:: Material shown

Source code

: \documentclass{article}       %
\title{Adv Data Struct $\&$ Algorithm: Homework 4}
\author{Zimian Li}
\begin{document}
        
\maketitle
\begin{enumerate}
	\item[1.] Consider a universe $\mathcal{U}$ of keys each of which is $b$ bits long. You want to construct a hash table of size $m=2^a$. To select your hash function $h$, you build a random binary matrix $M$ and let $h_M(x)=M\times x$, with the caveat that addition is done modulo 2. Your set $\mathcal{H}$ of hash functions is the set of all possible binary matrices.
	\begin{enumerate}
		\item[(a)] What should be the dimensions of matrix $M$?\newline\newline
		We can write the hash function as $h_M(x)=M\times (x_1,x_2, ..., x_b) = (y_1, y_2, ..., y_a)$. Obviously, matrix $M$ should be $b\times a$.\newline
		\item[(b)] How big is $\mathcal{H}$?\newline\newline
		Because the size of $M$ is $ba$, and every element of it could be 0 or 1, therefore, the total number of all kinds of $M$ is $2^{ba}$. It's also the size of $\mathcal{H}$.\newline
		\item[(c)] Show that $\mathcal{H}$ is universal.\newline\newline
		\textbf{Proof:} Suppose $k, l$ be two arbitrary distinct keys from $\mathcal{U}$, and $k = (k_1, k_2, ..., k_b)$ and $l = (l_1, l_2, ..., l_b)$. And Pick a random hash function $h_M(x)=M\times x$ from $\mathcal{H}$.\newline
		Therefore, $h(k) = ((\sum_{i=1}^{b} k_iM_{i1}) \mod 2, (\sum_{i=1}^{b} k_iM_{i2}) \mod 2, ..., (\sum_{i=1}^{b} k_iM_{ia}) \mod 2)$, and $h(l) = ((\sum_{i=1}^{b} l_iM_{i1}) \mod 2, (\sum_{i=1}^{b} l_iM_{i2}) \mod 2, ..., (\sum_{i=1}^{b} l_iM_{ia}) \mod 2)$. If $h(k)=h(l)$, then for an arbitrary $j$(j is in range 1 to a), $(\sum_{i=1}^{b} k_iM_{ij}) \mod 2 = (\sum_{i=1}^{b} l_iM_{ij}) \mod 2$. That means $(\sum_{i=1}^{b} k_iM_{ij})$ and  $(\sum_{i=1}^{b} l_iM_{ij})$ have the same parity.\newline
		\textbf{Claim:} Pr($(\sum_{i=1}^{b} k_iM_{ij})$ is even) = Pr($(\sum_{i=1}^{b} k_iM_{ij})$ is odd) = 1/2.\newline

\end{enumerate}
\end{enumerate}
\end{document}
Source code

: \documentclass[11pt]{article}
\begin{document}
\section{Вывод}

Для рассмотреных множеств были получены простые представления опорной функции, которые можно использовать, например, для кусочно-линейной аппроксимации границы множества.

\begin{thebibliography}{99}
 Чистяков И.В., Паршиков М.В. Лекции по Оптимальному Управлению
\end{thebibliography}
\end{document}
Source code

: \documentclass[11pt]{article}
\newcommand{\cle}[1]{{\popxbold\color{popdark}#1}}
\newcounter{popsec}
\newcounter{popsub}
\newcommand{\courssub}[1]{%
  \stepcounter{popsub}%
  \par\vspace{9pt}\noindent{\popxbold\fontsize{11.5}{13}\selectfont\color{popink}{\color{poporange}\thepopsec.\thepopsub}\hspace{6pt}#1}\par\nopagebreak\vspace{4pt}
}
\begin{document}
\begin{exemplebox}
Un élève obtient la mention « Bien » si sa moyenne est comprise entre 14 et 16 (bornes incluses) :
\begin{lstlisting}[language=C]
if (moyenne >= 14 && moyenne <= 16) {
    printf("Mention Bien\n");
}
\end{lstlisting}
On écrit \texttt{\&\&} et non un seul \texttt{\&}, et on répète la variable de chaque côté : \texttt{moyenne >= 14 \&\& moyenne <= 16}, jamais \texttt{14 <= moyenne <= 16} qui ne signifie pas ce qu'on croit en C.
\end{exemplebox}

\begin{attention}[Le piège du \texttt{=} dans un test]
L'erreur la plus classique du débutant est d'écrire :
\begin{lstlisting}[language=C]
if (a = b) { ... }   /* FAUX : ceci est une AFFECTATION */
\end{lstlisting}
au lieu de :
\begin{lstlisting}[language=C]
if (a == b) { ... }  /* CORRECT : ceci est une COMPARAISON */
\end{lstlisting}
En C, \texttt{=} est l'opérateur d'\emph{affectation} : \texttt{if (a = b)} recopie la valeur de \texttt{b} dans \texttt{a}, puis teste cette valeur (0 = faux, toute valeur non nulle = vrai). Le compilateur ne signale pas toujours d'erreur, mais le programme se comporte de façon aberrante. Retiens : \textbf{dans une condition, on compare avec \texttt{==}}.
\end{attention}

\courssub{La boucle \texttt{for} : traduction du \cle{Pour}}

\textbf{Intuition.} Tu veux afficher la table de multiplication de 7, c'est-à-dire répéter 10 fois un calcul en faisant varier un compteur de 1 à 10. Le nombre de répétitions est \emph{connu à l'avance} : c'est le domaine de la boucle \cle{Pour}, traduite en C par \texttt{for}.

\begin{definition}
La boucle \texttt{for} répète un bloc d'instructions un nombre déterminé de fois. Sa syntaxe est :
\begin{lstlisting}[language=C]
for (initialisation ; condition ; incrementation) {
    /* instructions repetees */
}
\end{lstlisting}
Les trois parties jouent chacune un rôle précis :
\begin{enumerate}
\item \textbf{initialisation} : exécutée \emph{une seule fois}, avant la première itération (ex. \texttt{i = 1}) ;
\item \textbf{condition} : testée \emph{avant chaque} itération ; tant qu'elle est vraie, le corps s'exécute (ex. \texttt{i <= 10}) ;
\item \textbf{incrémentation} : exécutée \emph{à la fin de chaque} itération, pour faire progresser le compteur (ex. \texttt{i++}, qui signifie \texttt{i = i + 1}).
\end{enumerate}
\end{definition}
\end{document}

::::

**What the task asks**.
Note how many lines in the material hold the word "avant", and give that number by itself.

**Response**.
2